(Stored data)
┄┄┄┄┄┄
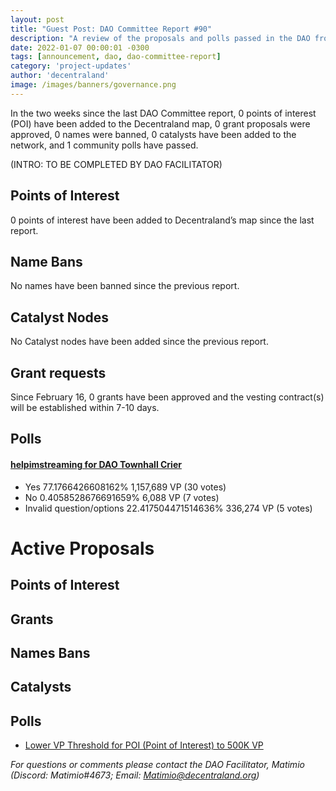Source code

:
 ```yaml
---
layout: post
title: "Guest Post: DAO Committee Report #90"
description: "A review of the proposals and polls passed in the DAO from February 16 through February 28".
date: 2022-01-07 00:00:01 -0300
tags: [announcement, dao, dao-committee-report]
category: 'project-updates'
author: 'decentraland'
image: /images/banners/governance.png
---
```


In the two weeks since the last DAO Committee report, 0 points of interest (POI) have been added to the Decentraland map, 0 grant proposals were approved, 0 names were banned, 0 catalysts have been added to the network, and 1 community polls have passed.

(INTRO: TO BE COMPLETED BY DAO FACILITATOR)

## Points of Interest
0 points of interest have been added to Decentraland’s map since the last report.


## Name Bans

No names have been banned since the previous report.

## Catalyst Nodes
No Catalyst nodes have been added since the previous report.


## Grant requests
Since February 16, 0 grants have been approved and the vesting contract(s) will be established within 7-10 days.


## Polls

#### [helpimstreaming for DAO Townhall Crier](https://governance.decentraland.org/proposal/?id=3603f2cd-97c6-43d3-8158-40a9b1879400)

* Yes 77.1766426608162% 1,157,689 VP (30 votes)
* No 0.4058528676691659% 6,088 VP (7 votes)
* Invalid question/options 22.417504471514636% 336,274 VP (5 votes)



# Active Proposals

## Points of Interest


## Grants


## Names Bans


## Catalysts


## Polls

* [ Lower VP Threshold for POI (Point of Interest) to 500K VP](https://governance.decentraland.org/proposal/?id=4ec6f09a-d121-47cf-bd8f-b9c05e350161)

*For questions or comments please contact the DAO Facilitator, Matimio (Discord: Matimio#4673; Email: [Matimio@decentraland.org](mailto:Matimio@decentraland.org))*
┄┄┄┄┄┄
Every line from the one containing "## Grant requests" through the last line of the entries must be written out verbatim, and no other line.

# Your response
## Grant requests
Since February 16, 0 grants have been approved and the vesting contract(s) will be established within 7-10 days.


## Polls

#### [helpimstreaming for DAO Townhall Crier](https://governance.decentraland.org/proposal/?id=3603f2cd-97c6-43d3-8158-40a9b1879400)

* Yes 77.1766426608162% 1,157,689 VP (30 votes)
* No 0.4058528676691659% 6,088 VP (7 votes)
* Invalid question/options 22.417504471514636% 336,274 VP (5 votes)



# Active Proposals

## Points of Interest


## Grants


## Names Bans


## Catalysts


## Polls

* [ Lower VP Threshold for POI (Point of Interest) to 500K VP](https://governance.decentraland.org/proposal/?id=4ec6f09a-d121-47cf-bd8f-b9c05e350161)

*For questions or comments please contact the DAO Facilitator, Matimio (Discord: Matimio#4673; Email: [Matimio@decentraland.org](mailto:Matimio@decentraland.org))*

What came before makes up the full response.